_WORK TO BE COMPLETED:_
For the listing below, work out how many lines hold the word "asInt" and give that number by itself.

_INFORMATION:_
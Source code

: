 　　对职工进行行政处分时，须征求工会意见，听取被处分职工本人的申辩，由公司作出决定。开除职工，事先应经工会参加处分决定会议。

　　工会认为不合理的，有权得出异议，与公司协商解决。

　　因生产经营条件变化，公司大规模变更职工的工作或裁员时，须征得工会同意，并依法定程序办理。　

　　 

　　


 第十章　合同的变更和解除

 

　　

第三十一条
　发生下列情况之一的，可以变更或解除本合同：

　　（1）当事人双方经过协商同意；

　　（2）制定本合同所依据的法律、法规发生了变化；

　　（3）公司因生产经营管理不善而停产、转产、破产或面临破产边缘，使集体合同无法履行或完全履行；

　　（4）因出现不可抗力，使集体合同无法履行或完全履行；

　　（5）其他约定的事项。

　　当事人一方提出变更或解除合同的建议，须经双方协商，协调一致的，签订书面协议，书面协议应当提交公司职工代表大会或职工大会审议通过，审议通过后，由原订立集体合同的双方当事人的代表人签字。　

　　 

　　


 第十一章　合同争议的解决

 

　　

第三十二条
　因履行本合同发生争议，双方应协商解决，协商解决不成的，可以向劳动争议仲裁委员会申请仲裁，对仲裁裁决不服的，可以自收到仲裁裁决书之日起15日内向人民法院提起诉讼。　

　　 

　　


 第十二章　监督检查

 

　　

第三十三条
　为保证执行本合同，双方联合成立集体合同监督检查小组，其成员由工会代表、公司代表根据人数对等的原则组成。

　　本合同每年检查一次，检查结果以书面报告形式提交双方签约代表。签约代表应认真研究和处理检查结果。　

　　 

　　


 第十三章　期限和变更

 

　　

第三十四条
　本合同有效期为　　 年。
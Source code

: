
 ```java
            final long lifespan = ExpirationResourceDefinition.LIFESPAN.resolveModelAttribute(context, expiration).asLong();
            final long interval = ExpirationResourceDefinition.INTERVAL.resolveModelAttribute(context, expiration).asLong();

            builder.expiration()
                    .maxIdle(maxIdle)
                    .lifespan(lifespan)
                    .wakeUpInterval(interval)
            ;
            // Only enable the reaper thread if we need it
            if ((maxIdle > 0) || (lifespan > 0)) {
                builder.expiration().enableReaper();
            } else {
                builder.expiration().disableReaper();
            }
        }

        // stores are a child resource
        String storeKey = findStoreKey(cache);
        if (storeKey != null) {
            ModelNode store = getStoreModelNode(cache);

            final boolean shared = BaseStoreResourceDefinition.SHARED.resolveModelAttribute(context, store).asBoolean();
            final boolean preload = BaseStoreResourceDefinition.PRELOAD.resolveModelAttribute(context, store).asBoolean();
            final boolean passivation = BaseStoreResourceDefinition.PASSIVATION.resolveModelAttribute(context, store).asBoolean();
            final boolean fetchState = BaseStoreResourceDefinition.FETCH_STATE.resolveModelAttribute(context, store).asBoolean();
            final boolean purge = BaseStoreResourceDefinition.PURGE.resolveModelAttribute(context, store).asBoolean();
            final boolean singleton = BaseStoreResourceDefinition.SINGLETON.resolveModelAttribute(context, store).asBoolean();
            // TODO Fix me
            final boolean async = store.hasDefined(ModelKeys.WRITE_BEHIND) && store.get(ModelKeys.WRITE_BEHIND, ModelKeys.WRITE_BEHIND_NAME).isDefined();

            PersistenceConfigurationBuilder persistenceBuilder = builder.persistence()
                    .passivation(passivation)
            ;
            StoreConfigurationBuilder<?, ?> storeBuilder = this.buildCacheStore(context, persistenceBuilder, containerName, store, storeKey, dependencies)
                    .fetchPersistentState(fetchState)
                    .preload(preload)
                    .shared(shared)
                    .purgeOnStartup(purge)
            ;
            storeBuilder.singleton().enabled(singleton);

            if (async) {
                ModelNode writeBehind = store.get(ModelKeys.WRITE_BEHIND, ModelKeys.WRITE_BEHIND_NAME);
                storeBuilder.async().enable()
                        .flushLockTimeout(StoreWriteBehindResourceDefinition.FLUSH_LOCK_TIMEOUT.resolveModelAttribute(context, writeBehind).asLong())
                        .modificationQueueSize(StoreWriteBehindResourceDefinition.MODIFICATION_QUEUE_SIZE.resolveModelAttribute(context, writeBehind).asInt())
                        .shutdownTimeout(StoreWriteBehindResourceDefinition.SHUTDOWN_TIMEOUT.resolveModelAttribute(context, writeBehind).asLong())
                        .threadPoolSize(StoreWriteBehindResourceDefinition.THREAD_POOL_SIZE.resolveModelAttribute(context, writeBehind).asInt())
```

_YOUR RESPONSE:_
2